### Task description
From the entries below, copy every line that holds the word "funcionando".
*** Opening of Dataset content ***
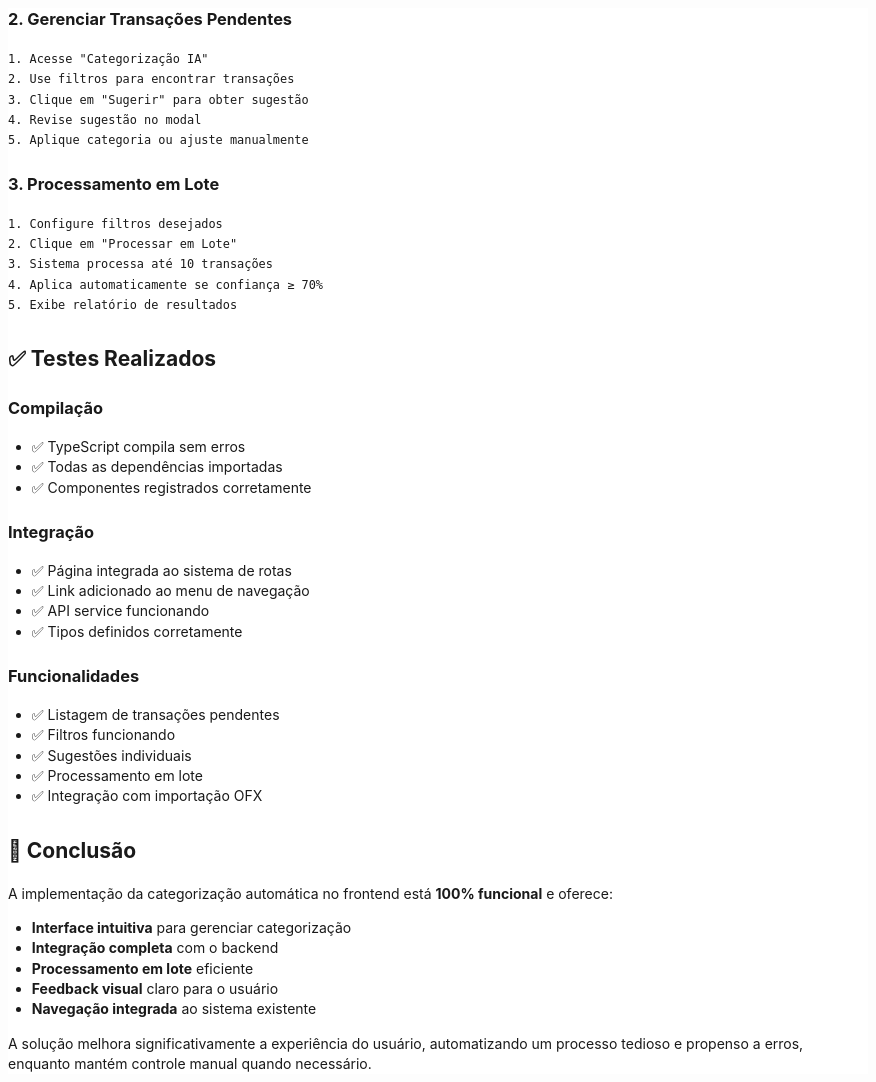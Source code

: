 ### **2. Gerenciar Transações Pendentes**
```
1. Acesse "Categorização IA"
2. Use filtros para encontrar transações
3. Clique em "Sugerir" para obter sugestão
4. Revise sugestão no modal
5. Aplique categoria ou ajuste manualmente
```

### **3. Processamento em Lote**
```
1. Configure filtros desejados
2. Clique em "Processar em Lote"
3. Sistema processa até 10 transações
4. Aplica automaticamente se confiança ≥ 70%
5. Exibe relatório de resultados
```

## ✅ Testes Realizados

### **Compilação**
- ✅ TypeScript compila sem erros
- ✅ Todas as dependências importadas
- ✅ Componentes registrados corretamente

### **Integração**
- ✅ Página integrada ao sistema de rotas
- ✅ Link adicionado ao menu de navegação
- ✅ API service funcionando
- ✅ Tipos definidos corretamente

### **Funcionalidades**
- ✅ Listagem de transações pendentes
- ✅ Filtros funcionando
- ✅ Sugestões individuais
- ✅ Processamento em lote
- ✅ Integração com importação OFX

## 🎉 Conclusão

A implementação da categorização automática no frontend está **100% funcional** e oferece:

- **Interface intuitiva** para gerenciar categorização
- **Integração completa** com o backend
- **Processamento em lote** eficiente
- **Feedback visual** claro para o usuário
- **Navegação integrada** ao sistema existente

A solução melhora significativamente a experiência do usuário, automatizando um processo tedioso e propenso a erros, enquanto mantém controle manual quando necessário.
*** Close of Dataset content ***
*** Opening of Dataset content ***
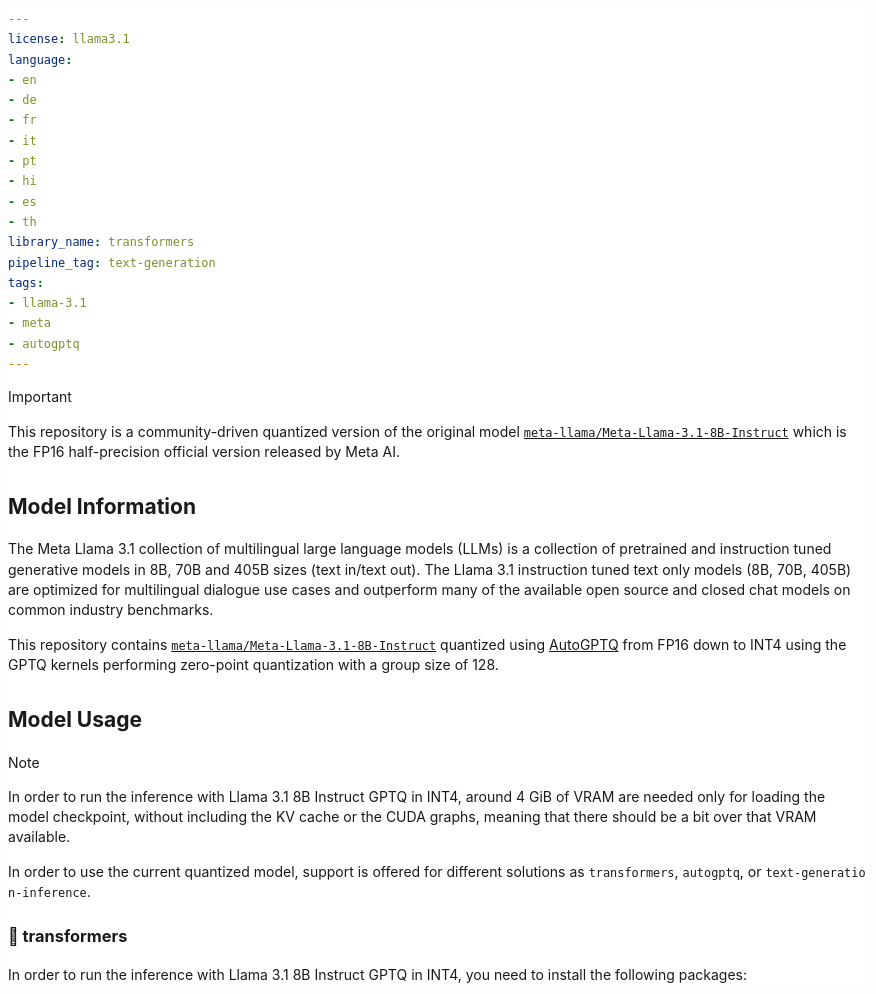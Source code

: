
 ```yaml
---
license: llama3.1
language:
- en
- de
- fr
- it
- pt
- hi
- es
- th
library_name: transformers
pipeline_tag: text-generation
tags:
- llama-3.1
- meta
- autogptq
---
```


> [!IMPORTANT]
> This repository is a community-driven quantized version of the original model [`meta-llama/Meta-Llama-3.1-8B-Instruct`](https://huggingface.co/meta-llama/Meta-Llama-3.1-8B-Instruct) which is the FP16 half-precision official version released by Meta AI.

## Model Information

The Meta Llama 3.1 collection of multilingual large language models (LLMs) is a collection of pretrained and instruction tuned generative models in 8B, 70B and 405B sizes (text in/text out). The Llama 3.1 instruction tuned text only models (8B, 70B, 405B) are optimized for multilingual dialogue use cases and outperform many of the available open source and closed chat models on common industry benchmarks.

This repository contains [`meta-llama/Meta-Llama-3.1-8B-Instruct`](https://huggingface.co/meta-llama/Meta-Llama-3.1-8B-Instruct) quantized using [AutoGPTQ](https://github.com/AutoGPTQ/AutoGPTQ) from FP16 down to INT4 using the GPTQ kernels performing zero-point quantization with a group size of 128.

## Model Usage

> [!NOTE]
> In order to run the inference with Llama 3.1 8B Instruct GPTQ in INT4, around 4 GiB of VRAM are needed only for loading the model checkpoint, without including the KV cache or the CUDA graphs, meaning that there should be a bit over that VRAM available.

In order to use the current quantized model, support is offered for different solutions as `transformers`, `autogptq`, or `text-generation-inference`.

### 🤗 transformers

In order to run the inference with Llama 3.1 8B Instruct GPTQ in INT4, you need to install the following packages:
*** Close of Dataset content ***
### Answer section
- ✅ API service funcionando
- ✅ Filtros funcionando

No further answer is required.